=== Your task ===
Within the entries below, find every line that has the string "which", then copy it.

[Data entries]
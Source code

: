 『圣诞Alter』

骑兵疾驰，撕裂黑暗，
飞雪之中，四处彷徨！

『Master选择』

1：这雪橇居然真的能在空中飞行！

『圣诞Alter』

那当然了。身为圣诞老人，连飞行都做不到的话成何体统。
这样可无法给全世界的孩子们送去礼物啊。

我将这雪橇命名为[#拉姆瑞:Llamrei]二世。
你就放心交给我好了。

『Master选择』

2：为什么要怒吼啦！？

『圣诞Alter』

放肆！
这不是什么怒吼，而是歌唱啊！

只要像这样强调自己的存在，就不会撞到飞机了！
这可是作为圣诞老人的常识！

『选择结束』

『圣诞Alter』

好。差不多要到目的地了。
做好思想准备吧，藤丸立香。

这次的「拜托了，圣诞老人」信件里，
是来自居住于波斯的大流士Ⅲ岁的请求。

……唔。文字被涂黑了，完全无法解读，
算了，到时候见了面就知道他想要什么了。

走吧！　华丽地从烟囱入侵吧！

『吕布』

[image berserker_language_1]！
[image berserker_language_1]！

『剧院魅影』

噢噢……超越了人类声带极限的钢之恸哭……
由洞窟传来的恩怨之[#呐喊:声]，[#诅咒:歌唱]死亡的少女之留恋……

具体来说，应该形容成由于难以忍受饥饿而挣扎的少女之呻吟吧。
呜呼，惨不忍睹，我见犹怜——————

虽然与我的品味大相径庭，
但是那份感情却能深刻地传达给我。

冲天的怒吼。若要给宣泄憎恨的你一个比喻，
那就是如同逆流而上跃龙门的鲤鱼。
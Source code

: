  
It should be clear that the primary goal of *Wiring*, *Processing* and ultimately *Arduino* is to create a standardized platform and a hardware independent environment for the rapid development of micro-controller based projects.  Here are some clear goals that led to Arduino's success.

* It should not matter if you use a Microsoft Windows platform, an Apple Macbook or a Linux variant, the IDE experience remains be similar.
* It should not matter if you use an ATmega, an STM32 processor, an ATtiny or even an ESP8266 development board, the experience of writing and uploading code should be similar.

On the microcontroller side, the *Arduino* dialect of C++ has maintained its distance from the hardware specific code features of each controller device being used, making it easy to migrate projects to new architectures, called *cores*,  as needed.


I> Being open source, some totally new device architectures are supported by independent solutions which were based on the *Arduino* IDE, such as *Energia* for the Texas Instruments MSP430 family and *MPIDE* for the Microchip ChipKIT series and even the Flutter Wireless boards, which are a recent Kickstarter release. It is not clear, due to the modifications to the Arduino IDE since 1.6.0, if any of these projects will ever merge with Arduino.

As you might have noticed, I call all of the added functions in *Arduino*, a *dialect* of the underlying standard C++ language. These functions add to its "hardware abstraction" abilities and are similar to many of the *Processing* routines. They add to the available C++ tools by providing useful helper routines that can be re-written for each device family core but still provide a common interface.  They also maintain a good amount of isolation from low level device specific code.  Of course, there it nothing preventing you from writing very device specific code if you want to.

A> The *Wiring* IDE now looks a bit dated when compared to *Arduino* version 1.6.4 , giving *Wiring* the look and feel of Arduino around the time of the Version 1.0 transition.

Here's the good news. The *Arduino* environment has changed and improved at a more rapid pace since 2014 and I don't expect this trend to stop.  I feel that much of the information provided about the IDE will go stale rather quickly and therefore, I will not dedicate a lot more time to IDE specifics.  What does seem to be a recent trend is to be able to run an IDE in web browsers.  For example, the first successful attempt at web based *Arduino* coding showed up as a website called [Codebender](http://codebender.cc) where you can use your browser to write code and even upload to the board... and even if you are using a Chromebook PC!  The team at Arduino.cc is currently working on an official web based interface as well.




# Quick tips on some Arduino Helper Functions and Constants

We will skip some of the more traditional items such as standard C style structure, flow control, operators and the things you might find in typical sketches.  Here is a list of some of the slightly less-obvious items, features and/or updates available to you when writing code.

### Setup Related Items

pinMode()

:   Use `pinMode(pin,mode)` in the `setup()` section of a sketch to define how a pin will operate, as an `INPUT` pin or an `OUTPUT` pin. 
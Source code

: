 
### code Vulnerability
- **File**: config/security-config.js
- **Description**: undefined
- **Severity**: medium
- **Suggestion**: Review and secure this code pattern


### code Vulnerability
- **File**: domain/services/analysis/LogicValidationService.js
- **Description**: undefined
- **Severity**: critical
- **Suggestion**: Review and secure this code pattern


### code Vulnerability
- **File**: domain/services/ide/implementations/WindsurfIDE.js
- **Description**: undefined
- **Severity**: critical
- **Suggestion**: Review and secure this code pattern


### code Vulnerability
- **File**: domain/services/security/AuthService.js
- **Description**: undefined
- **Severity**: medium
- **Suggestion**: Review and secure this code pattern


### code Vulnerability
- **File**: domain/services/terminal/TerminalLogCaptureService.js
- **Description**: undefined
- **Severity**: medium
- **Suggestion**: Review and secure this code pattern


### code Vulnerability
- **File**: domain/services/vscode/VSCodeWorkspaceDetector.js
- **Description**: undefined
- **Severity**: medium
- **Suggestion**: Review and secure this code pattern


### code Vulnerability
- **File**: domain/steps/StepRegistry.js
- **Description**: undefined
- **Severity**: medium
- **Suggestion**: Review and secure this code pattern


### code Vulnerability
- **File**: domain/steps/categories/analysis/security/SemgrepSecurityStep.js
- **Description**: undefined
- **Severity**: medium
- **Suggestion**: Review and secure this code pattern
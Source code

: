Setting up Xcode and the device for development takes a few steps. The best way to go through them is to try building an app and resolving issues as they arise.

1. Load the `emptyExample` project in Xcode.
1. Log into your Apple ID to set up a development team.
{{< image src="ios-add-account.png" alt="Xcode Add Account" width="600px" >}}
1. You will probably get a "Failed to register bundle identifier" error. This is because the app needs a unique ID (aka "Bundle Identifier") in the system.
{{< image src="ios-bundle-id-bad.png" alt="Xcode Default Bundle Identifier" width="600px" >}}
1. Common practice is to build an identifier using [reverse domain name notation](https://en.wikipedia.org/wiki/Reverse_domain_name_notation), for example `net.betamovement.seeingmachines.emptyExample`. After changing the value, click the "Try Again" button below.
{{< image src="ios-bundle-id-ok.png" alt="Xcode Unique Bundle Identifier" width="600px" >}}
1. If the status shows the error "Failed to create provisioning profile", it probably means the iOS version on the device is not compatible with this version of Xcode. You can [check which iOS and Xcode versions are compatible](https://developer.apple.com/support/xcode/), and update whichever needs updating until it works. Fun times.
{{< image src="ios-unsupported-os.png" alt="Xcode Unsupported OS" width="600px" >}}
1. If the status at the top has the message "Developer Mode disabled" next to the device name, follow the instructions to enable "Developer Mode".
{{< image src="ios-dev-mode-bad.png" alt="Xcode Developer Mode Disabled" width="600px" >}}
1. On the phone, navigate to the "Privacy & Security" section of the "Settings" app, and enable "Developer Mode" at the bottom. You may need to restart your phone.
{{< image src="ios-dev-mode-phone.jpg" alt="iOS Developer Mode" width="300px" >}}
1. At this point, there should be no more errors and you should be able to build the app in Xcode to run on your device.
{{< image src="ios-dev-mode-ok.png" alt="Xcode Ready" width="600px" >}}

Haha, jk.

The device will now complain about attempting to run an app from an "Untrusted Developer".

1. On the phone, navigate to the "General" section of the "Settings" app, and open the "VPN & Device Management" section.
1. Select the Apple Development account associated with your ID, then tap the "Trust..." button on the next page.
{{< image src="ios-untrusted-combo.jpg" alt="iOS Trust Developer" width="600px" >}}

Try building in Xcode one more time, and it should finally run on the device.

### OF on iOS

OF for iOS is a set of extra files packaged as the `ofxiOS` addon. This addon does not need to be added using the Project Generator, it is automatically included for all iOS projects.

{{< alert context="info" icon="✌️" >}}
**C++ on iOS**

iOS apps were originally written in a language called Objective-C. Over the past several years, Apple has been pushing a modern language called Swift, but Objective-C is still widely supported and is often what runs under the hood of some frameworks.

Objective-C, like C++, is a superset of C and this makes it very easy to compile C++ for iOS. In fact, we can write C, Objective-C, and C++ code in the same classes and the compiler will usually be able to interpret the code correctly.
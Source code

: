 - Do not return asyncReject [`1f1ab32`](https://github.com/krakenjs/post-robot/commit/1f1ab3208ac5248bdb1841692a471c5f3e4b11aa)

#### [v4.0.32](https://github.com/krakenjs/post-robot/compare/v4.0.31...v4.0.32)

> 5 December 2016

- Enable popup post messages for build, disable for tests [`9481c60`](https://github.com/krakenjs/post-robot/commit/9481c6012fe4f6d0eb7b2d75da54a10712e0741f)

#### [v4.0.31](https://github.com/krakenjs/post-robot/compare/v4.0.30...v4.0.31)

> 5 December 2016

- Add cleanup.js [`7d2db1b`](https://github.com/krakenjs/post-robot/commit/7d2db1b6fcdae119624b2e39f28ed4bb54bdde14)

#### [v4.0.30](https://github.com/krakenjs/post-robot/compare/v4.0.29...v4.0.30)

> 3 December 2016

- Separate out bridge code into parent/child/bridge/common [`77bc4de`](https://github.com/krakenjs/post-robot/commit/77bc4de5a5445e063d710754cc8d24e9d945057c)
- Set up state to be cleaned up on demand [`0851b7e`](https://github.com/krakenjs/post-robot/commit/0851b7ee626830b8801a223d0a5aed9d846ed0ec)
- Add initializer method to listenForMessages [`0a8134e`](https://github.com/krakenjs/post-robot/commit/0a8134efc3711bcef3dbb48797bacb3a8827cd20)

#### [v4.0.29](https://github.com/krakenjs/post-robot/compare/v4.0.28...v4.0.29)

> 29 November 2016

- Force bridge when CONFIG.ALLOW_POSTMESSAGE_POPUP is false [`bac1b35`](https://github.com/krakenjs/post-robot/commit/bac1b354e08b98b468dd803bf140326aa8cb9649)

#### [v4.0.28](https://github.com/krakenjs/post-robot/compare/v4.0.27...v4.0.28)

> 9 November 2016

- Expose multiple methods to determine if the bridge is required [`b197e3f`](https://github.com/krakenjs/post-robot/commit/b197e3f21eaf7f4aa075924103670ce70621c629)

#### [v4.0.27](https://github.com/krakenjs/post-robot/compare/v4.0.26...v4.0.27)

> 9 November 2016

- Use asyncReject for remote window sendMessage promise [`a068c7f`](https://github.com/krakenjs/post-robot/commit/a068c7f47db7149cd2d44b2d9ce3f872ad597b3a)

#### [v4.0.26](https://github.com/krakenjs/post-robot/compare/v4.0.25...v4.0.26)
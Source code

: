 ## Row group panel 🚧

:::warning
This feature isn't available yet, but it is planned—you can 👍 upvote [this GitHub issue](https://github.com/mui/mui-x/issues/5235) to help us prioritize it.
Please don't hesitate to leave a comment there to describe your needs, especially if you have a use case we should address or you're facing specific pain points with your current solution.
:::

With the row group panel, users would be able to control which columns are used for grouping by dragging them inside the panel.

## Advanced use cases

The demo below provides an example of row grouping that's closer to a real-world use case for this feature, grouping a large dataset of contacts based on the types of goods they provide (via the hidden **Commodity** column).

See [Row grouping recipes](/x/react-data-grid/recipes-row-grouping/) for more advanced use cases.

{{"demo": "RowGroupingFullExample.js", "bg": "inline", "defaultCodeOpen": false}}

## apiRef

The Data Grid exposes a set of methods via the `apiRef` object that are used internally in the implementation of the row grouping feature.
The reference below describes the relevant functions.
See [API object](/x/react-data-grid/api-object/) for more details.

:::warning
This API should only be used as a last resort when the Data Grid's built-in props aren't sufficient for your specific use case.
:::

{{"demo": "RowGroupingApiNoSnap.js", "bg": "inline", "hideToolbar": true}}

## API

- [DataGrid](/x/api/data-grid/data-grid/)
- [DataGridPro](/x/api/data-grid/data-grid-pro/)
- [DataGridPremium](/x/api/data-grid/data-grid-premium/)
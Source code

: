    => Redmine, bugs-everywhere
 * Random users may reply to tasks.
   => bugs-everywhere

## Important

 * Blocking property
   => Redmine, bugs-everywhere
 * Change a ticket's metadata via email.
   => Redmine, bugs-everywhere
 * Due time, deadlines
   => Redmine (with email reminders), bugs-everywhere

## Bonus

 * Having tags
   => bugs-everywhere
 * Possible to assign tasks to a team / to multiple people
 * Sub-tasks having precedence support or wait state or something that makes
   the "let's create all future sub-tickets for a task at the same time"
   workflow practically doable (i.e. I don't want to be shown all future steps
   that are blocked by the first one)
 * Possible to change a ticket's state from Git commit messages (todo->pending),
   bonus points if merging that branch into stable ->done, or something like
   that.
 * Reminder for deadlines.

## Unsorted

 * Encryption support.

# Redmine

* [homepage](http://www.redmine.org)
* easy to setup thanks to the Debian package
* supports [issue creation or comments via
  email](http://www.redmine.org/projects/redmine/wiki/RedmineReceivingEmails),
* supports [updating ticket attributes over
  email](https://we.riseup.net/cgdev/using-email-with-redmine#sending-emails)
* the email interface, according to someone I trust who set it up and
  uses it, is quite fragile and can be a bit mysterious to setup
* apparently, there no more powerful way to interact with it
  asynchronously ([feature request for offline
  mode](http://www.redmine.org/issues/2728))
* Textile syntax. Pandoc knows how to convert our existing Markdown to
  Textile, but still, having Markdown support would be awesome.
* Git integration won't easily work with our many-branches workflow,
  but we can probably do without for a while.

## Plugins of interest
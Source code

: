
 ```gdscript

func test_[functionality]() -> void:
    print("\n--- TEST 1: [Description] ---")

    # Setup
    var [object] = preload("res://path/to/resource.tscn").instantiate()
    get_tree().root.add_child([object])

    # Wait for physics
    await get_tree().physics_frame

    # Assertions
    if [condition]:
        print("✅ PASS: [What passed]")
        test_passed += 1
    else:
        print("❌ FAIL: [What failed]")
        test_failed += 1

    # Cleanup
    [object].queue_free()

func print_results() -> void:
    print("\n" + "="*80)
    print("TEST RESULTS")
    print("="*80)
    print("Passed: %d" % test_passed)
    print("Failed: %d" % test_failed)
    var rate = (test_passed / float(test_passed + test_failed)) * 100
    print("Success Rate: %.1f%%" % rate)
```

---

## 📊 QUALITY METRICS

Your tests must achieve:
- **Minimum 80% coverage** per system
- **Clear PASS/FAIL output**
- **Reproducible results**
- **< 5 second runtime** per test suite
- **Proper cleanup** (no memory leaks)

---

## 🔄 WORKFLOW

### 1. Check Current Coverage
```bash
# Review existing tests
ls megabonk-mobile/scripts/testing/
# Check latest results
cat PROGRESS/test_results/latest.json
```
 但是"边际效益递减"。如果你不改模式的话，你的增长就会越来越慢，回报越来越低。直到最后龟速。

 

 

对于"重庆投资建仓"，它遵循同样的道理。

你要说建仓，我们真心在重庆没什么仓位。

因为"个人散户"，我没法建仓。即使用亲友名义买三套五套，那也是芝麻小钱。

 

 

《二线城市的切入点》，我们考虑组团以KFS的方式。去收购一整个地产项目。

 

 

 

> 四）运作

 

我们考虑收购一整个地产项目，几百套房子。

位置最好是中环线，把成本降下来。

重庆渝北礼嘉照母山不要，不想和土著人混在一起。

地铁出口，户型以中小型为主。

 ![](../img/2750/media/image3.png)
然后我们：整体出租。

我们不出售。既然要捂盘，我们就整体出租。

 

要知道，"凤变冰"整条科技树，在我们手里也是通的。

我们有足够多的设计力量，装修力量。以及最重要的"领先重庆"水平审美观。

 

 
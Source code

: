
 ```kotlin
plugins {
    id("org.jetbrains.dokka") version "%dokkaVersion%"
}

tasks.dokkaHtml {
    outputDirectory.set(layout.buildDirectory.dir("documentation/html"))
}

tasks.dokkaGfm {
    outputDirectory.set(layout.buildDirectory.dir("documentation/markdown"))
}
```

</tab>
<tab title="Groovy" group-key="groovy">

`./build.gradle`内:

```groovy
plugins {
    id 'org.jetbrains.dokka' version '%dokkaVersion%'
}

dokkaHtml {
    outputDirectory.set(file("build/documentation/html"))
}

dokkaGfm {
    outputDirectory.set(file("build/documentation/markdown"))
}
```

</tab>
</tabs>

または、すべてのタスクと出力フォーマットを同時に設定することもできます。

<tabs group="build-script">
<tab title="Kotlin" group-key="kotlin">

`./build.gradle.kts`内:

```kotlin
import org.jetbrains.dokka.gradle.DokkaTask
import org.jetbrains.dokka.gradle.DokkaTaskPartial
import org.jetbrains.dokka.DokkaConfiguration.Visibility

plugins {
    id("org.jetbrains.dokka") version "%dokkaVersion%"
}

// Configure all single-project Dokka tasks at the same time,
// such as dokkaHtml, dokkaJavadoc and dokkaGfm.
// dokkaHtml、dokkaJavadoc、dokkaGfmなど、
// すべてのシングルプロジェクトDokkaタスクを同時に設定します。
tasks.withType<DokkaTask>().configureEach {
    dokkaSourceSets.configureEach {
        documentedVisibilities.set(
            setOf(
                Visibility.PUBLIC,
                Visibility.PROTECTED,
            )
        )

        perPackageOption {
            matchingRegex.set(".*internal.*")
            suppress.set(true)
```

=== Task result ===
I> Being open source, some totally new device architectures are supported by independent solutions which were based on the *Arduino* IDE, such as *Energia* for the Texas Instruments MSP430 family and *MPIDE* for the Microchip ChipKIT series and even the Flutter Wireless boards, which are a recent Kickstarter release. It is not clear, due to the modifications to the Arduino IDE since 1.6.0, if any of these projects will ever merge with Arduino.
1. If the status shows the error "Failed to create provisioning profile", it probably means the iOS version on the device is not compatible with this version of Xcode. You can [check which iOS and Xcode versions are compatible](https://developer.apple.com/support/xcode/), and update whichever needs updating until it works. Fun times.
With the row group panel, users would be able to control which columns are used for grouping by dragging them inside the panel.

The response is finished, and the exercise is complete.